When issuing his warning last month Hansen had noted that “clickjacking” puts users of every major browser at risk from attack.
But he said Macs are particularly vulnerable to a Flash clickjacking attack, as all recent Apple notebooks and desktop systems include built-in cameras and microphones.
At the time, details of the six different types of flaws were sketchy, because the researchers deliberately kept their information confidential.
Although the clickjacking problem has been associated with browsers — users of Internet Explorer, Firefox, Safari, Opera, Google Chrome and others are all vulnerable to the attack – the problem is actually much deeper, said Hansen, who is founder and chief executive of SecTheory LLC.
He called clickjacking similar to cross-site request forgery, a known type of vulnerability and attack that sometimes goes by CSRF or “sidejacking.” But clickjacking is different enough that the current anti-CSRF security provisions built into browsers, sites and Web applications are worthless.
Hansen’s research partner, Jeremiah Grossman, chief technology officer at WhiteHat Security Inc., explained how attackers could exploit clickjacking vulnerabilities.

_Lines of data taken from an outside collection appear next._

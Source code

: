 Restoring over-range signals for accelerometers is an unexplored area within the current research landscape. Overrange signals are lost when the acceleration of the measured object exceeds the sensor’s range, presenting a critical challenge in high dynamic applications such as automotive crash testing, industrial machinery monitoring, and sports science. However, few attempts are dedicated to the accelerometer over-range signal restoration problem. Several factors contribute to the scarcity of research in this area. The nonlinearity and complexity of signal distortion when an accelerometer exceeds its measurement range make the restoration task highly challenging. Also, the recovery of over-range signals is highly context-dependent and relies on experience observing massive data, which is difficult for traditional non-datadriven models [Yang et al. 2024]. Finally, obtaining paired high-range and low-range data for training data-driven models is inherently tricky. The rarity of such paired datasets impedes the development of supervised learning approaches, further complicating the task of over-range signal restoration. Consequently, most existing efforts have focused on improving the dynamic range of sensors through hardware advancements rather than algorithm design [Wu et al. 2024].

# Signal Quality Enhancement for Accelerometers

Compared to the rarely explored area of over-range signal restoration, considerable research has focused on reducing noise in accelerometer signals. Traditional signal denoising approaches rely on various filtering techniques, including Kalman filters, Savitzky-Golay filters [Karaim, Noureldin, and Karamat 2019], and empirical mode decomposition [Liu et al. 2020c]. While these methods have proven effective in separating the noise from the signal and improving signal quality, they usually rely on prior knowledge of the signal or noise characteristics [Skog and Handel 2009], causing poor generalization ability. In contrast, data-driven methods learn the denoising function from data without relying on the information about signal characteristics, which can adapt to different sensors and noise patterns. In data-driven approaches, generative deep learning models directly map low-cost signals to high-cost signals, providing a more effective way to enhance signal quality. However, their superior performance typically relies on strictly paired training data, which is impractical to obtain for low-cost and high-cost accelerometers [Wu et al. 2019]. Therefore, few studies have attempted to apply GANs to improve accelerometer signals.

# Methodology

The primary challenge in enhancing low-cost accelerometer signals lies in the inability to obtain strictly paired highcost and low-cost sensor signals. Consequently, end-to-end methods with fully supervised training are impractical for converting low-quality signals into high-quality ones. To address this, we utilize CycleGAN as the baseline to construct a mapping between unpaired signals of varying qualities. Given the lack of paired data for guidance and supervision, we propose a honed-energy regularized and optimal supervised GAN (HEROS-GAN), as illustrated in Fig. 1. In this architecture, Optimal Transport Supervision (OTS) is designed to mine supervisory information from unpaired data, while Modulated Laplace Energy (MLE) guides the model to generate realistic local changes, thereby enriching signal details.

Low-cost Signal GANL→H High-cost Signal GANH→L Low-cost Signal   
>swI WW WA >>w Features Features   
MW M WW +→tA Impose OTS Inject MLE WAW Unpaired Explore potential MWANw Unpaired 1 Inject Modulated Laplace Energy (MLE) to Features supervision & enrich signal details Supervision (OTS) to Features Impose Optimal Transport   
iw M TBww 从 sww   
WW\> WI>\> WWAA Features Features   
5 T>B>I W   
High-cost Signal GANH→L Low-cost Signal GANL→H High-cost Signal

“Think of any button on any Web site, internal or external, that you can get to appear between the browser walls,” Grossman said.
“Wire transfers on banks, Digg buttons, CPC advertising banners, Netflix queue, etc. The list is virtually endless and these are relatively harmless examples. Next, consider that an attack can invisibly hover these buttons below the users’ mouse, so that when they click on something they visually see, they actually are clicking on something the attacker wants them to.”
Hansen seconded Grossman’s example with one of his own. “Say you have a home wireless router that you had authenticated prior to going to a [legitimate] Web site.
[The attacker] could place a tag under your mouse that frames in a single button an order to the router to, for example, delete all firewall rules. That would give them an advantage in an attack.”
Hackers would not need to compromise a legitimate site in order to conduct a clickjacking attack underneath it, Hansen added.
There are several possible solutions to the clickjacking problem, but only one makes sense. “The only people who can fix this in a scalable way are the browser vendors,” Hansen said.
He and Grossman have been in contact with Microsoft Corp., Mozilla Corp. and Apple Inc., the makers of Internet Explorer, Firefox and Safari, respectively. Together those companies’ programs account for more than 98 per cent of all browsers used last month, according to data from Net Applications Inc.
It’s not clear how serious the browser makers have taken the warnings by Hansen and Grossman, however, or how soon they will update their applications. “All are working on solutions,” said Hansen. “But no one said that they were necessarily putting something in the next version.”
For the moment, the best defense against clickjacking attacks is to use Firefox with the NoScript add-on installed. Users running that combination will be safe, said Hansen, against “a very good chunk of the issues, 99.99 per cent at this point.”
In the next breath, however, he called the Firefox-NoScript solution a stop-gap fix suitable only for technical users. “If my Mom was using NoScript, I’d be taking all kinds of technical support calls,” he said. “It’s not the right solution.”
In the meantime, people shouldn’t panic. “Truthfully, there’s a very small number of companies that can do something about this,” he said.
Hansen and Grossman plan to release virtually all of their research, including proof-of-concept code, when Adobe Systems Inc. wraps up a patch. Last week, the two promised Adobe that they would withhold most of their information after showing the vendor attack code that exploited a bug in its software.
On Friday, Hansen declined to confirm that the affected Adobe software was Flash, the ubiquitous multimedia content player that most users run as plug-in to their browser.